I agree with the thought above that allowing others to use an "insecure" WiFi access point will shortly become a crime, as will using one.

My guess is that it will shortly be necessary to produce an ID Card before using an Internet Cafe, failure to comply being punishable by whatever terrorists get these days.

But as for being able to prove who you are, I would love to have used my OpenID for this comment, but the PlusNet Squid server (used to check that I am not asking for web pages banned by the Internet Watch Foundation Quango) corrupts the request and it times out!

John M Ward said...

tbrrob wrote: "I don't think there is a single person in government who understands technology."

I don't the married ones are any better :-)

As just about all the present Cabinet are without real-world experience (they are professional politicians or Union bods or teachers), no they don't much if any of a clue about technology or many other subjects that the rest of us do at least have some idea about.

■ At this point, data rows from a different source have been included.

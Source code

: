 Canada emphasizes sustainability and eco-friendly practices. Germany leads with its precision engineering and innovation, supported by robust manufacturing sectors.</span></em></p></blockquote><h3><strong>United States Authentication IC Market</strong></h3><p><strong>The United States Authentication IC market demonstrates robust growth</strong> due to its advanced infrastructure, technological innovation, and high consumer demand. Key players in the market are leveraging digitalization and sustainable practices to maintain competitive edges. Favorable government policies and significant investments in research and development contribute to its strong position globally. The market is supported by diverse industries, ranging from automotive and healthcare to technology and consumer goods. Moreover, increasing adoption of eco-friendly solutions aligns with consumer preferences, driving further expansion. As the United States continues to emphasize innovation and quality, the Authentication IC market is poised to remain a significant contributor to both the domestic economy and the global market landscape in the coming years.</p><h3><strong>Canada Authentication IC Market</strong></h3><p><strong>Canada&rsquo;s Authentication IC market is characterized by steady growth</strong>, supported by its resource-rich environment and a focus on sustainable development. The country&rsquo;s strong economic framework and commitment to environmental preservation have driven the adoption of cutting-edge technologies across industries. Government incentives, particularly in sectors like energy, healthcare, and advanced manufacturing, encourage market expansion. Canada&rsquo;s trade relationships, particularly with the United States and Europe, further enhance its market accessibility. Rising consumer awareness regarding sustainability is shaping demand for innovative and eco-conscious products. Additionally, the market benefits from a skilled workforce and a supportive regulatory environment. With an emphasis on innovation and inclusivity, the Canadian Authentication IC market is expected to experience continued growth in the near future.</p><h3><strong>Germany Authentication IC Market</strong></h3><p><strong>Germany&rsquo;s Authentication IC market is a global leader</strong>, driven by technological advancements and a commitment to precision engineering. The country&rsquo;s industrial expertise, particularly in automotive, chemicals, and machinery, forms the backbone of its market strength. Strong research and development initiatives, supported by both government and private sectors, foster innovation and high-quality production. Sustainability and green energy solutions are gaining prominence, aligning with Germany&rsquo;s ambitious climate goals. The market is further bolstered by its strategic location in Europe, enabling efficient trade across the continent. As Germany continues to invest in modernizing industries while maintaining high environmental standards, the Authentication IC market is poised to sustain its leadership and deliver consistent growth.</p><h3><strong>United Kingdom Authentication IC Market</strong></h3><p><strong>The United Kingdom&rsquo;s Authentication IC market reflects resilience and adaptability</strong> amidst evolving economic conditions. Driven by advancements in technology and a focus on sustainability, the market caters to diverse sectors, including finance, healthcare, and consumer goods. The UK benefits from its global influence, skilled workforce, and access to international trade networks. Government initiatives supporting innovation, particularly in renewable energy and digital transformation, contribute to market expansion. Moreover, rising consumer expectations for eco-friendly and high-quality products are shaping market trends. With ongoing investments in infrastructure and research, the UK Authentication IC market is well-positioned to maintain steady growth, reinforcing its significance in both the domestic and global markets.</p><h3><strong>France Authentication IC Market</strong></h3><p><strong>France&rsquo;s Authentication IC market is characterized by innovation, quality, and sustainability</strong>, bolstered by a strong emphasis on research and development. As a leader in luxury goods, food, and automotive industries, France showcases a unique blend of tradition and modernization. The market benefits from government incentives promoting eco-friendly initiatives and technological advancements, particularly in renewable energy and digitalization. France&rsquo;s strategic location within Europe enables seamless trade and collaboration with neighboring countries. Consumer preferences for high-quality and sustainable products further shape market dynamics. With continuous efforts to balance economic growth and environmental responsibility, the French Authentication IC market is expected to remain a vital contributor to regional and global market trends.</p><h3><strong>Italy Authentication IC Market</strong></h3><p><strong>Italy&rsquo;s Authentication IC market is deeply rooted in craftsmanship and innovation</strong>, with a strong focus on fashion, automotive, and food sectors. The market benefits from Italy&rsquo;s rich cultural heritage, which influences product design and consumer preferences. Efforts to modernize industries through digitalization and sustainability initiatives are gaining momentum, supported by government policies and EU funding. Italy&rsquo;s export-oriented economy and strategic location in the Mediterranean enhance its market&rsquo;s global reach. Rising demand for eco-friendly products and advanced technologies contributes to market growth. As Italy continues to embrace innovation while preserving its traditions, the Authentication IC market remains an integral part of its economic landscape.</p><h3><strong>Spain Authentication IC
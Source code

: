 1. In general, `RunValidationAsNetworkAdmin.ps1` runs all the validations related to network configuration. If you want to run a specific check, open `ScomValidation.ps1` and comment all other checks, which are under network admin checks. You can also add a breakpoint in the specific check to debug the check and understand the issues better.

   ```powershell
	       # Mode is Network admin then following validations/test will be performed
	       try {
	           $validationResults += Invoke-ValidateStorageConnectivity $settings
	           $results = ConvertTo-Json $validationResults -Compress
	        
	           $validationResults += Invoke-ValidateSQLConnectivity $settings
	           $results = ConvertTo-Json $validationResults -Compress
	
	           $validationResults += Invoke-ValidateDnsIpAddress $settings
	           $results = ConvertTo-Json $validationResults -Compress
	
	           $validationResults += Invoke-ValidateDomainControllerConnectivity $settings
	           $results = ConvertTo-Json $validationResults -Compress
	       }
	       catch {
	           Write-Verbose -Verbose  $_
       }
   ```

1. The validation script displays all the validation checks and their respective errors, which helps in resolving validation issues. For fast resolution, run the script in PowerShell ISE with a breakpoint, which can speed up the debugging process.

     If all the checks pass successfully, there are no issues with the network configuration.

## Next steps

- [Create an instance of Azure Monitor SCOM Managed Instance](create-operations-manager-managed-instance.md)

The diminution of the quality of the Lords, and the Parliament Act, between them do not help but rather hinder the application of knowledge and experience to what goes on within Government. I have little confidence in today's governance of Britain within any national echelon.

Anonymous said...

I used to work for a large organisation that had lots of customer data on a big database. In one case one of the employees broke the rules and looked up the address of a battered womans refuge, went round and killed his wife.

Do you really want councils and the Post Office to have access to sensitive data?

Anonymous said...

The Regulation of Investigation Powers Act 2000 already give Local Authorities this "power"?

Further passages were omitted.